Task to complete - Restate the lines word for word, from the one containing "XAML objects.</span></span> |" through the last line of the entries below, without any other lines.

--- Information provided Enclosed Below ---

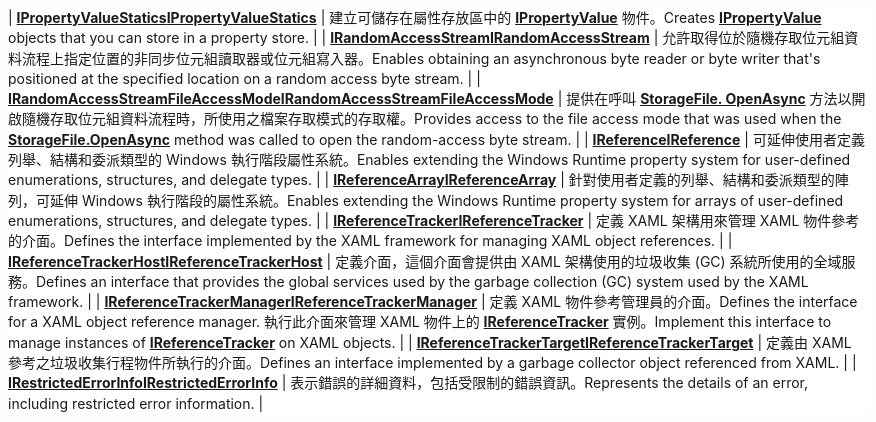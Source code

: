 | [<span data-ttu-id="4af59-242">**IPropertyValueStatics**</span><span class="sxs-lookup"><span data-stu-id="4af59-242">**IPropertyValueStatics**</span></span>](/windows/win32/api/windows.foundation/nn-windows-foundation-ipropertyvaluestatics) | <span data-ttu-id="4af59-243">建立可儲存在屬性存放區中的 [**IPropertyValue**](/windows/win32/api/windows.foundation/nn-windows-foundation-ipropertyvalue) 物件。</span><span class="sxs-lookup"><span data-stu-id="4af59-243">Creates [**IPropertyValue**](/windows/win32/api/windows.foundation/nn-windows-foundation-ipropertyvalue) objects that you can store in a property store.</span></span> |
| <span data-ttu-id="4af59-244">[**IRandomAccessStream**](/previous-versions//hh438400(v=vs.85))</span><span class="sxs-lookup"><span data-stu-id="4af59-244">[**IRandomAccessStream**](/previous-versions//hh438400(v=vs.85))</span></span> | <span data-ttu-id="4af59-245">允許取得位於隨機存取位元組資料流程上指定位置的非同步位元組讀取器或位元組寫入器。</span><span class="sxs-lookup"><span data-stu-id="4af59-245">Enables obtaining an asynchronous byte reader or byte writer that's positioned at the specified location on a random access byte stream.</span></span> |
| [<span data-ttu-id="4af59-246">**IRandomAccessStreamFileAccessMode**</span><span class="sxs-lookup"><span data-stu-id="4af59-246">**IRandomAccessStreamFileAccessMode**</span></span>](/windows/desktop/api/windowsstoragecom/nn-windowsstoragecom-irandomaccessstreamfileaccessmode) | <span data-ttu-id="4af59-247">提供在呼叫 [**StorageFile. OpenAsync**](/uwp/api/Windows.Storage.StorageFile?view=winrt-19041) 方法以開啟隨機存取位元組資料流程時，所使用之檔案存取模式的存取權。</span><span class="sxs-lookup"><span data-stu-id="4af59-247">Provides access to the file access mode that was used when the [**StorageFile.OpenAsync**](/uwp/api/Windows.Storage.StorageFile?view=winrt-19041) method was called to open the random-access byte stream.</span></span> |
| <span data-ttu-id="4af59-248">[**IReference<T>**](/previous-versions//br224583(v=vs.85))</span><span class="sxs-lookup"><span data-stu-id="4af59-248">[**IReference<T>**](/previous-versions//br224583(v=vs.85))</span></span> | <span data-ttu-id="4af59-249">可延伸使用者定義列舉、結構和委派類型的 Windows 執行階段屬性系統。</span><span class="sxs-lookup"><span data-stu-id="4af59-249">Enables extending the Windows Runtime property system for user-defined enumerations, structures, and delegate types.</span></span> |
| <span data-ttu-id="4af59-250">[**IReferenceArray<T>**](/previous-versions//br224584(v=vs.85))</span><span class="sxs-lookup"><span data-stu-id="4af59-250">[**IReferenceArray<T>**](/previous-versions//br224584(v=vs.85))</span></span> | <span data-ttu-id="4af59-251">針對使用者定義的列舉、結構和委派類型的陣列，可延伸 Windows 執行階段的屬性系統。</span><span class="sxs-lookup"><span data-stu-id="4af59-251">Enables extending the Windows Runtime property system for arrays of user-defined enumerations, structures, and delegate types.</span></span> |
| [<span data-ttu-id="4af59-252">**IReferenceTracker**</span><span class="sxs-lookup"><span data-stu-id="4af59-252">**IReferenceTracker**</span></span>](/windows/win32/api/windows.ui.xaml.hosting.referencetracker/nn-windows-ui-xaml-hosting-referencetracker-ireferencetracker) | <span data-ttu-id="4af59-253">定義 XAML 架構用來管理 XAML 物件參考的介面。</span><span class="sxs-lookup"><span data-stu-id="4af59-253">Defines the interface implemented by the XAML framework for managing XAML object references.</span></span> |
| [<span data-ttu-id="4af59-254">**IReferenceTrackerHost**</span><span class="sxs-lookup"><span data-stu-id="4af59-254">**IReferenceTrackerHost**</span></span>](/windows/win32/api/windows.ui.xaml.hosting.referencetracker/nn-windows-ui-xaml-hosting-referencetracker-ireferencetrackerhost) | <span data-ttu-id="4af59-255">定義介面，這個介面會提供由 XAML 架構使用的垃圾收集 (GC) 系統所使用的全域服務。</span><span class="sxs-lookup"><span data-stu-id="4af59-255">Defines an interface that provides the global services used by the garbage collection (GC) system used by the XAML framework.</span></span> |
| [<span data-ttu-id="4af59-256">**IReferenceTrackerManager**</span><span class="sxs-lookup"><span data-stu-id="4af59-256">**IReferenceTrackerManager**</span></span>](/windows/win32/api/windows.ui.xaml.hosting.referencetracker/nn-windows-ui-xaml-hosting-referencetracker-ireferencetrackermanager) | <span data-ttu-id="4af59-257">定義 XAML 物件參考管理員的介面。</span><span class="sxs-lookup"><span data-stu-id="4af59-257">Defines the interface for a XAML object reference manager.</span></span> <span data-ttu-id="4af59-258">執行此介面來管理 XAML 物件上的 [**IReferenceTracker**](/windows/win32/api/windows.ui.xaml.hosting.referencetracker/nn-windows-ui-xaml-hosting-referencetracker-ireferencetracker) 實例。</span><span class="sxs-lookup"><span data-stu-id="4af59-258">Implement this interface to manage instances of [**IReferenceTracker**](/windows/win32/api/windows.ui.xaml.hosting.referencetracker/nn-windows-ui-xaml-hosting-referencetracker-ireferencetracker) on XAML objects.</span></span> |
| [<span data-ttu-id="4af59-259">**IReferenceTrackerTarget**</span><span class="sxs-lookup"><span data-stu-id="4af59-259">**IReferenceTrackerTarget**</span></span>](/windows/win32/api/windows.ui.xaml.hosting.referencetracker/nn-windows-ui-xaml-hosting-referencetracker-ireferencetrackertarget) | <span data-ttu-id="4af59-260">定義由 XAML 參考之垃圾收集行程物件所執行的介面。</span><span class="sxs-lookup"><span data-stu-id="4af59-260">Defines an interface implemented by a garbage collector object referenced from XAML.</span></span> |
| [<span data-ttu-id="4af59-261">**IRestrictedErrorInfo**</span><span class="sxs-lookup"><span data-stu-id="4af59-261">**IRestrictedErrorInfo**</span></span>](/windows/desktop/api/RestrictedErrorInfo/nn-restrictederrorinfo-irestrictederrorinfo) | <span data-ttu-id="4af59-262">表示錯誤的詳細資料，包括受限制的錯誤資訊。</span><span class="sxs-lookup"><span data-stu-id="4af59-262">Represents the details of an error, including restricted error information.</span></span> |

--- End of Enclosed Information provided ---

Written answer -
| [<span data-ttu-id="4af59-256">**IReferenceTrackerManager**</span><span class="sxs-lookup"><span data-stu-id="4af59-256">**IReferenceTrackerManager**</span></span>](/windows/win32/api/windows.ui.xaml.hosting.referencetracker/nn-windows-ui-xaml-hosting-referencetracker-ireferencetrackermanager) | <span data-ttu-id="4af59-257">定義 XAML 物件參考管理員的介面。</span><span class="sxs-lookup"><span data-stu-id="4af59-257">Defines the interface for a XAML object reference manager.</span></span> <span data-ttu-id="4af59-258">執行此介面來管理 XAML 物件上的 [**IReferenceTracker**](/windows/win32/api/windows.ui.xaml.hosting.referencetracker/nn-windows-ui-xaml-hosting-referencetracker-ireferencetracker) 實例。</span><span class="sxs-lookup"><span data-stu-id="4af59-258">Implement this interface to manage instances of [**IReferenceTracker**](/windows/win32/api/windows.ui.xaml.hosting.referencetracker/nn-windows-ui-xaml-hosting-referencetracker-ireferencetracker) on XAML objects.</span></span> |
| [<span data-ttu-id="4af59-259">**IReferenceTrackerTarget**</span><span class="sxs-lookup"><span data-stu-id="4af59-259">**IReferenceTrackerTarget**</span></span>](/windows/win32/api/windows.ui.xaml.hosting.referencetracker/nn-windows-ui-xaml-hosting-referencetracker-ireferencetrackertarget) | <span data-ttu-id="4af59-260">定義由 XAML 參考之垃圾收集行程物件所執行的介面。</span><span class="sxs-lookup"><span data-stu-id="4af59-260">Defines an interface implemented by a garbage collector object referenced from XAML.</span></span> |
| [<span data-ttu-id="4af59-261">**IRestrictedErrorInfo**</span><span class="sxs-lookup"><span data-stu-id="4af59-261">**IRestrictedErrorInfo**</span></span>](/windows/desktop/api/RestrictedErrorInfo/nn-restrictederrorinfo-irestrictederrorinfo) | <span data-ttu-id="4af59-262">表示錯誤的詳細資料，包括受限制的錯誤資訊。</span><span class="sxs-lookup"><span data-stu-id="4af59-262">Represents the details of an error, including restricted error information.</span></span> |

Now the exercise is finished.